Question on extra expenses for the kids

I posted this also in the Attorney Will Respond forum. I don’t know if this post should be there or in this forum, so I’m posting here too. Please feel free to remove one of the posts if needed. Thank you!

Here’s a quick background:

My soon to be ex husband and I have been separated for over a year. We’ll be filing sometime within a month or two.

He makes about 79k per year, and I make 41,600 per year. He gives me $150 every other week. He pays for our 2 children’s med insurance. The monthly child support is not an issue and it’s not through the court, just something we agreed on together. Things are pretty civil between us. We share custody of the children, both of them spend time at my place and his place evenly.

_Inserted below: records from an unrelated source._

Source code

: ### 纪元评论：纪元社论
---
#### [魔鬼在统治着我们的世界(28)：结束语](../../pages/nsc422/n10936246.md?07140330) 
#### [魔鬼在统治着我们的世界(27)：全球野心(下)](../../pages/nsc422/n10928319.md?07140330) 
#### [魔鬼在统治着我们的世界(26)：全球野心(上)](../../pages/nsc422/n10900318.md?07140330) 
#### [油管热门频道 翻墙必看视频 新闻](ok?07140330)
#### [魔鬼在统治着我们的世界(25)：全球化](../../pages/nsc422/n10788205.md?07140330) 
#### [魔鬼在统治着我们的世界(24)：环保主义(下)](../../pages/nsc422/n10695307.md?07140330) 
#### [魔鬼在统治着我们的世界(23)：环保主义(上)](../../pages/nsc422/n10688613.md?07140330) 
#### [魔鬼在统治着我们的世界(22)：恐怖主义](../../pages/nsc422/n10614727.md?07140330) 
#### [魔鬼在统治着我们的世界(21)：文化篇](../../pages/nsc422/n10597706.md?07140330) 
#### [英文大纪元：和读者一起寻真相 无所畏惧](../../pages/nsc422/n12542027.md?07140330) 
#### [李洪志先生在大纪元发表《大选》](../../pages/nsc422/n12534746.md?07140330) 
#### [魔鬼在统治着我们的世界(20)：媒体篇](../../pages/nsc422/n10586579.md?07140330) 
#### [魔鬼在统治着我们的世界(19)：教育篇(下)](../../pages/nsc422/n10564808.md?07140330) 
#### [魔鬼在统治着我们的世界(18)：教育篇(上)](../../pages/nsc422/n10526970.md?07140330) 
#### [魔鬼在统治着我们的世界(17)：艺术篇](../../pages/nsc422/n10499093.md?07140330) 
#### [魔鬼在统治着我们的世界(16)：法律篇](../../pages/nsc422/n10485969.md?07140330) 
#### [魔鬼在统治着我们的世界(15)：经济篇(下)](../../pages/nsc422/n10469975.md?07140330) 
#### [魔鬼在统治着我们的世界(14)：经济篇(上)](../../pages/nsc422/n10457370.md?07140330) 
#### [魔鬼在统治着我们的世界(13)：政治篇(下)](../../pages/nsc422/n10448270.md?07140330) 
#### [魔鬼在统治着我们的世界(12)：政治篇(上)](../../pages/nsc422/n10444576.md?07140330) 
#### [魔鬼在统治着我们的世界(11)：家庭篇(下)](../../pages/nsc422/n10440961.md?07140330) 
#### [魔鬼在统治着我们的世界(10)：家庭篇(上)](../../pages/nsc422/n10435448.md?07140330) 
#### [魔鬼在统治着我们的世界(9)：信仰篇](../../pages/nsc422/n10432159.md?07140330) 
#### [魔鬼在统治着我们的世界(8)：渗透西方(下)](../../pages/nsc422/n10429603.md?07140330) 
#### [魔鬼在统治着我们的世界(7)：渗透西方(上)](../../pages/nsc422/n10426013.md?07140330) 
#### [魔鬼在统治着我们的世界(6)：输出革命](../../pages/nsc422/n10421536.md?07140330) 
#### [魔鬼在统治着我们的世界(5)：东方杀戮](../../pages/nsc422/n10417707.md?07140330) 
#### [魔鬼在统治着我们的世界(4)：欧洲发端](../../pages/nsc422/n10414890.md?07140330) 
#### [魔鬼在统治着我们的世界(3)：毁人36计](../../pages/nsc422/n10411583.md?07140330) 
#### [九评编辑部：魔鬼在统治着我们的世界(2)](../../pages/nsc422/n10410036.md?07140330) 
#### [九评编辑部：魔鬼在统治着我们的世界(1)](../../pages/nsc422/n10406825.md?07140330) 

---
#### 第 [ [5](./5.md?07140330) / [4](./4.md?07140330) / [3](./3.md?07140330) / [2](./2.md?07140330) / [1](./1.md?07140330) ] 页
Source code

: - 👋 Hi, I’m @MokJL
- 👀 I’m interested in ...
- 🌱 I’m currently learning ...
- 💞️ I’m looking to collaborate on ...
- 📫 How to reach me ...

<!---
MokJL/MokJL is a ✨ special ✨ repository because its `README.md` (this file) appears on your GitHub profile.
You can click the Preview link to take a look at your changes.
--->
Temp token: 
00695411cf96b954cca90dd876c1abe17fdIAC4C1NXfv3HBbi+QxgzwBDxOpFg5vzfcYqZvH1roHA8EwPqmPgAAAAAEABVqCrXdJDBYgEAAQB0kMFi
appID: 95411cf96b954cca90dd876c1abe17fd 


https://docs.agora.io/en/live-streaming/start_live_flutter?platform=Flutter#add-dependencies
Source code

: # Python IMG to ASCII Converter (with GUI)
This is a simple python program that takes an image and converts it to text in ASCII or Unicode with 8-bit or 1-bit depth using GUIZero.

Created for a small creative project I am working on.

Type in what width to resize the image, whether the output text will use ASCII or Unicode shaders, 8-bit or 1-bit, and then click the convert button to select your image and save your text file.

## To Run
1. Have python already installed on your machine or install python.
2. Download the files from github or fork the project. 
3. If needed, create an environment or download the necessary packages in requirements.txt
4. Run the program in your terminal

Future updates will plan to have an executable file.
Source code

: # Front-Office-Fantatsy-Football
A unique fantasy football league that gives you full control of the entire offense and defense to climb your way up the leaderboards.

Here is my question. If there are miscellaneous expenses for the kids, for example, car insurance, should we split it 50/50?. Our 17 yr old will be getting her driver’s license soon and we’ll be helping her with insurance until she gets a job. Should I pay 50 percent for my share? Or should I pay less because I make less money?

Other misc expenses that come up here and there like maybe a uniform for sports. Should I pay half? Or should I pay less because I make less money?

I brought this up to my ex the other day and he wasn’t very happy. He said that since he already pays me child support, other expenses should be 50/50 between us. I told him that I would look into it and that maybe he’s right and I’m wrong. I brought it up because I wanted to see how he felt about it. Well he doesn’t think it’s fair to him. So I told him that I would look into it and we can discuss it further. And like I said, I might be wrong in thinking that I should pay less because I make less money. If I’m wrong then so be it.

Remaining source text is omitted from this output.